Final answer:
Benzene absorbs UV light typically near 180 nm to 200 nm due to its conjugated pi-electron system. This absorption is in the UV region, as opposed to the visible region which starts around 400 nm. The absorptions we see are a result of the molecule's π-π* transitions, with n-π* transitions contributing to weaker absorption bands.
Step-by-step explanation:
The question is asking where benzene gives an absorption band in UV spectra. Benzene, which does not have a visible chromophore like beta-carotene, absorbs UV light due to its conjugated pi-electron system. Typically, benzene shows a strong absorption near 180 nm to 200 nm due to π-π* transitions, and weaker absorptions that can extend up to around 250-260 nm because of n-π* transitions.

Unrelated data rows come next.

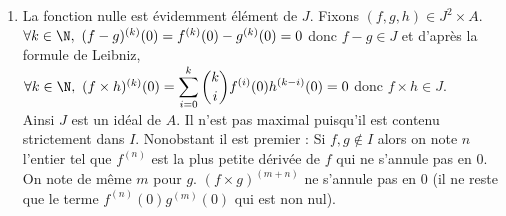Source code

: \documentclass[8pt]{book}
\begin{document}
\begin{enumerate}[leftmargin=*]
\begin{enumerate}[label=\alph*.]
			Ainsi $I$ est un idéal de $A$. Montrons qu'il est principal.\\
			Soit $f\in I$. Montrons que $g:x\mapsto \begin{cases}
				\displaystyle\frac{f(x)}{x}&\mbox{si }x\ne 0\\
				f'(0)&\mbox{si }x=0
			\end{cases}$ est $\mathcal C^\infty$ sur $\R$.\\
			$\forall x\in \R^*,\ f(x)=\displaystyle\int_0^xf'(t)dt=x\int_0^1f'(ux)du$ c'est à dire $\forall x\in \R^*,\ g(x)=\displaystyle\int_0^1f'(ux)du$. L'égalité est encore vraie pour $x=0$.\\
			De plus, $h:(u,x)\mapsto f'(ux)$ est de classe $\mathcal C^\infty$ sur $\R\times[0,1]$ par composition et pour tout $k\in \N,\ \dpartial{h}{k}{x}(u,x)=u^kf^{(k+1)}(ux)$ est continue sur $\R\times[0,1]$. On peut donc dominer $u\mapsto\dpartial{h}{k}{x}$ par $\varphi:u\mapsto \normep{\infty,[a,b]}{u\mapsto\dpartial{h}{k}{x}}$ sur un segment $[a,b]\subset \R$.\\
			Ainsi $g\in A$ par le théorème de transfert $\mathcal C^\infty$.\\
			Donc $f=\Id_\R\times g\in \Id_\R A$.\\
			Réciproquement $\Id_\R\in I$ donc $\Id_\R A\subset I$ d'où $I=\Id_\R A$.\\
			Montrons que $I$ est maximal. Soient $f\notin I$ et $g\in A$.\\
			$\forall x\in \R,\ g(x)=\displaystyle\left(g(x)-\frac{g(0)}{f(0)}f(x)\right)+\frac{g(0)}{f(0)}f(x)$.\\
			$h:x\in \R\mapsto \displaystyle g(x)-\frac{g(0)}{f(0)}f(x)\in I$ et $\displaystyle\frac{g(0)}{f(0)}f\in fA$ donc $g\in I+fA$.\\
			Ainsi $I+fA=A$ et $I$ est maximal. D'après la question précédente il est donc premier.
			\item La fonction nulle est évidemment élément de $J$. Fixons $(f,g,h)\in J^2\times A$.\\
			$\forall k\in \N,\ (f-g)^{(k)}(0)=f^{(k)}(0)-g^{(k)}(0)=0$ donc $f-g\in J$ et d'après la formule de Leibniz,\\
			$\forall k\in \N,\ (f\times h)^{(k)}(0)=\displaystyle\sum_{i=0}^k\binom{k}{i}f^{(i)}(0)h^{(k-i)}(0)=0$ donc $f\times h\in J$.\\
			Ainsi $J$ est un idéal de $A$. Il n'est pas maximal puisqu'il est contenu strictement dans $I$. Nonobstant il est premier :
			Si $f,g\notin I$ alors on note $n$ l'entier tel que $f^{(n)}$ est la plus petite dérivée de $f$ qui ne s'annule pas en $0$. On note de même $m$ pour $g$. $(f\times g)^{(m+n)}$ ne s'annule pas en $0$ (il ne reste que le terme $f^{(n)}(0)g^{(m)}(0)$ qui est non nul).\\\\

\end{enumerate}
\end{enumerate}
\end{document}

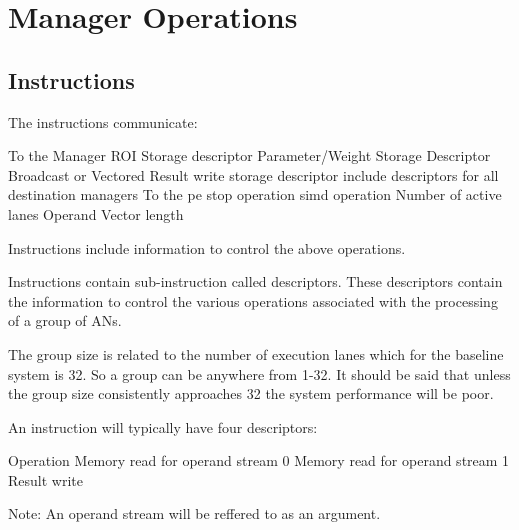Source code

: \section{Manager Operations}
\label{sec:Manager Operations}

\subsection{Instructions}
\label{sec:Instructions}
The instructions communicate:

\begin{outline}
        \1 To the Manager
            \2 ROI Storage descriptor
            \2 Parameter/Weight Storage Descriptor
                \3 Broadcast or Vectored
            \2 Result write storage descriptor
                \3 include descriptors for all destination managers
        \1 To the \ac{pe}
            \2 \ac{stop} operation
            \2 \ac{simd} operation
            \2 Number of active lanes
            \2 Operand Vector length
\end{outline}

Instructions include information to control the above operations.

Instructions contain sub-instruction called descriptors. These descriptors contain the information to control the various operations associated with the processing of a group of ANs.

The group size is related to the number of execution lanes which for the baseline system is 32. So a group can be anywhere from 1-32. It should be said that unless the group size consistently approaches 32 the system performance will be poor.

An instruction will typically have four descriptors:

\begin{outline}
\renewcommand{\outlinei}{enumerate}
    \1 Operation
    \1 Memory read for operand stream 0
    \1 Memory read for operand stream 1
    \1 Result write
\end{outline}

Note: An operand stream will be reffered to as an argument.

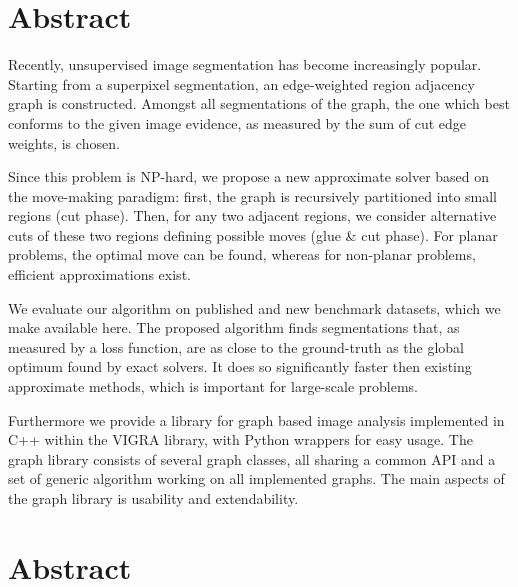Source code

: 
\begingroup
\let\clearpage\relax
\let\cleardoublepage\relax
\let\cleardoublepage\relax

\chapter*{Abstract} %

Recently, unsupervised image segmentation has become increasingly
popular.
Starting from a superpixel segmentation, an edge-weighted region
adjacency graph is constructed. Amongst all
segmentations of the graph,
the one which best conforms to the given image
evidence, as measured by the sum of cut edge weights,
is chosen.

Since this problem is NP-hard, we propose 
a new approximate solver based on the move-making paradigm:
first, the graph is recursively partitioned into
small regions (cut phase).
%
Then, for any two adjacent 
regions, we consider alternative cuts of these two regions
defining possible moves (glue \& cut phase).
%
For planar problems, the optimal move can be found, whereas
for non-planar problems, efficient approximations exist. 

We evaluate our algorithm on published and
new benchmark datasets, which we make available here.
%
The proposed algorithm finds segmentations that,
as measured by a loss function, are as close to
the ground-truth as the global optimum found by exact solvers.
%
It does so significantly faster then existing approximate methods,
which is important for large-scale problems.

Furthermore we provide a library for graph based image analysis implemented
in C++ within the  VIGRA library, with Python wrappers
for easy usage.
The graph library consists of several graph classes, all 
sharing a common API and a set of generic algorithm working
on all implemented graphs.
The main aspects of the graph library is usability and extendability.


\endgroup			

\vfill



\cleardoublepage
\begingroup
\let\clearpage\relax
\let\cleardoublepage\relax
\let\cleardoublepage\relax


\chapter*{Abstract} %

In UV-vis spectroscopy, the electronic transitions of benzene are less energetic than those of isolated double bonds, which occur at shorter wavelengths. The conjugated system of benzene stabilizes the excited state, leading to absorption in the UV region rather than the visible region. Chromophores with extensive conjugation, like in beta-carotene, absorb in the visible range and thus affect the color we perceive. However, benzene's absorption does not extend into the visible spectrum, which typically starts around 400 nm.
Understanding the UV absorption of molecules like benzene is important in organic and biological chemistry, particularly when using spectrophotometric analysis to determine the concentration of substances through the application of the Beer-Lambert Law. The law states that absorbance is directly proportional to concentration within a certain range, which allows for quantitative analysis of compounds with chromophoric groups.